What Is an X-Ray Diffractometer?

Crystals are cellular structures that have a regular repeating pattern, and are present in inorganic minerals and in metals. Different materials have specific optical properties when exposed to frequencies of visible light or higher energy of x-rays. An x-ray diffractometer produces radiation or energy in x-ray frequencies, and can be used to study crystalline structures. Diffraction is a term referring to the bending of light or energy from its interaction with a material or liquid.

The construction of an x-ray diffractometer includes several key parts. An x-ray source includes a source tube and collimating slit that creates a narrow beam. Samples are placed in a sample holder at a fixed distance from the source. The detector includes a scintillation counter, which measures the diffracted energy. Some units add a goniometer, which is a movable detector that measures the angle of the x-ray energy.

When the x-ray frequency is sent to the sample, it is diffracted at specific angles based on the material. This is caused by the x-ray beam interacting with the crystal structure. The beam is bent and leaves the surface of the material, and can then be measured by the scintillator. W.L. Bragg developed a calculation in the early 1900s to define the angle, and this became a standard method for interpreting diffraction data.

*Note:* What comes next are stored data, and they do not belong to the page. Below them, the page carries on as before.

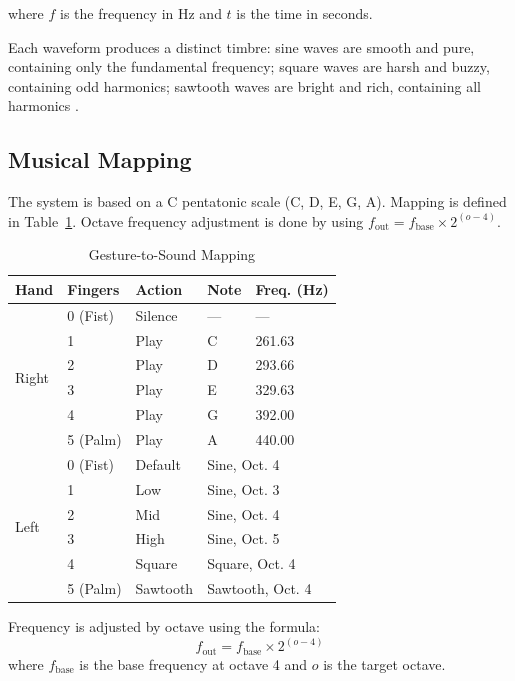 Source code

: \documentclass[conference]{IEEEtran}
\begin{document}
where $f$ is the frequency in Hz and $t$ is the time in seconds.

Each waveform produces a distinct timbre: sine waves are smooth and pure, containing only the fundamental frequency; square waves are harsh and buzzy, containing odd harmonics; sawtooth waves are bright and rich, containing all harmonics \cite{smith2007mathematics}.

\subsection{Musical Mapping}

The system is based on a C pentatonic scale (C, D, E, G, A). Mapping is defined in Table~\ref{tab:gesture_mapping}. Octave frequency adjustment is done by using $f_{\text{out}} = f_{\text{base}} \times 2^{(o-4)}$.

\begin{table}[htbp]
\caption{Gesture-to-Sound Mapping}
\label{tab:gesture_mapping}
\centering
\begin{tabular}{p{0.8cm}p{1.5cm}p{1.2cm}p{1cm}p{1.5cm}}
\toprule
\textbf{Hand} & \textbf{Fingers} & \textbf{Action} & \textbf{Note} & \textbf{Freq. (Hz)} \\
\midrule
\multirow{6}{*}{Right} & 0 (Fist) & Silence & --- & --- \\
 & 1 & Play & C & 261.63 \\
 & 2 & Play & D & 293.66 \\
 & 3 & Play & E & 329.63 \\
 & 4 & Play & G & 392.00 \\
 & 5 (Palm) & Play & A & 440.00 \\
\midrule
\multirow{6}{*}{Left} & 0 (Fist) & Default & \multicolumn{2}{l}{Sine, Oct. 4} \\
 & 1 & Low & \multicolumn{2}{l}{Sine, Oct. 3} \\
 & 2 & Mid & \multicolumn{2}{l}{Sine, Oct. 4} \\
 & 3 & High & \multicolumn{2}{l}{Sine, Oct. 5} \\
 & 4 & Square & \multicolumn{2}{l}{Square, Oct. 4} \\
 & 5 (Palm) & Sawtooth & \multicolumn{2}{l}{Sawtooth, Oct. 4} \\
\bottomrule
\end{tabular}
\end{table}

Frequency is adjusted by octave using the formula:
\begin{equation}
f_{\text{out}} = f_{\text{base}} \times 2^{(o - 4)}
\label{eq:octave}
\end{equation}
where $f_{\text{base}}$ is the base frequency at octave 4 and $o$ is the target octave.
\end{document}
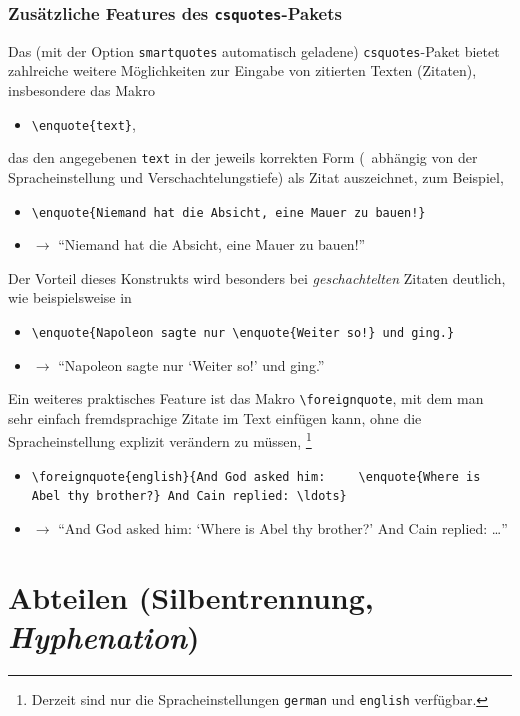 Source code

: \subsubsection{Zusätzliche Features des \texttt{csquotes}-Pakets}

Das (mit der Option \texttt{smartquotes} automatisch geladene)
\texttt{csquotes}-Paket bietet zahlreiche weitere Möglichkeiten zur Eingabe
von zitierten Texten (Zitaten), insbesondere das Makro
%
\begin{itemize}
    \item[] \verb!\enquote{text}!,
\end{itemize}
%
das den angegebenen \texttt{text} in der jeweils korrekten Form (\ua\
abhängig von der Sprach\-einstellung und Verschachtelungstiefe) als Zitat
auszeichnet, zum Beispiel,
%
\begin{itemize}
    \item[] \verb|\enquote{Niemand hat die Absicht, eine Mauer zu bauen!}|
    \item[] $\rightarrow$ \enquote{Niemand hat die Absicht, eine Mauer zu
    bauen!}
\end{itemize}
%
Der Vorteil dieses Konstrukts wird besonders bei \emph{geschachtelten}
Zitaten deutlich, wie beispielsweise in
%
\begin{itemize}
    \item[] \verb|\enquote{Napoleon sagte nur \enquote{Weiter so!} und ging.}|
    \item[] $\rightarrow$ \enquote{Napoleon sagte nur \enquote{Weiter so!}
    und ging.}
\end{itemize}
%
Ein weiteres praktisches Feature ist das Makro \verb!\foreignquote!, mit dem
man sehr einfach fremdsprachige Zitate im Text einfügen kann, ohne die
Spracheinstellung explizit verändern zu müssen, \zB%
\footnote{Derzeit sind nur die Spracheinstellungen \texttt{german} und
\texttt{english} verfügbar.}
%
\begin{itemize}
    \item[] \verb|\foreignquote{english}{And God asked him: |\newline
    \verb|   \enquote{Where is Abel thy brother?} And Cain replied: \ldots}|
    \item[] $\rightarrow$ \foreignquote{english}{And God asked him:
    \enquote{Where is Abel thy brother?} And Cain replied: \ldots}
\end{itemize}


\section{Abteilen (Silbentrennung, \emph{Hyphenation})}
\label{subsec:layout-abteilen}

X-ray diffraction can be used to characterize crystalline materials and metals because very small distances separate the crystal structure. Energy of an x-ray has wavelengths that are similar to the inter-crystal spacing. As a result, the crystal structures will bend the x-ray energy in measurable and consistent patterns.

As materials have been exposed to x-rays, a library of data has been developed to summarize the characteristics of a wide range of materials. Metals, solids and some liquids have specific refraction properties. An x-ray diffractometer can be used to determine the properties of a known mineral, or help analyze an unknown one by referencing the library.

Thin film technology is used in electronics manufacturing for microcircuits. The film is deposited on a solid substrate, and an x-ray diffractometer can be used for quality control. Analysis of the diffraction angles can determine the quality of the film and substrate interface.

Materials with crystalline structures will develop different molecular structures when stressed. An x-ray diffractometer can measure the differences in stressed materials. A reference standard of unstressed crystal is compared with the tested material, and the comparison can be used to measure the stress. This technique can be used for analysis of metal parts that have failed from age or overloading.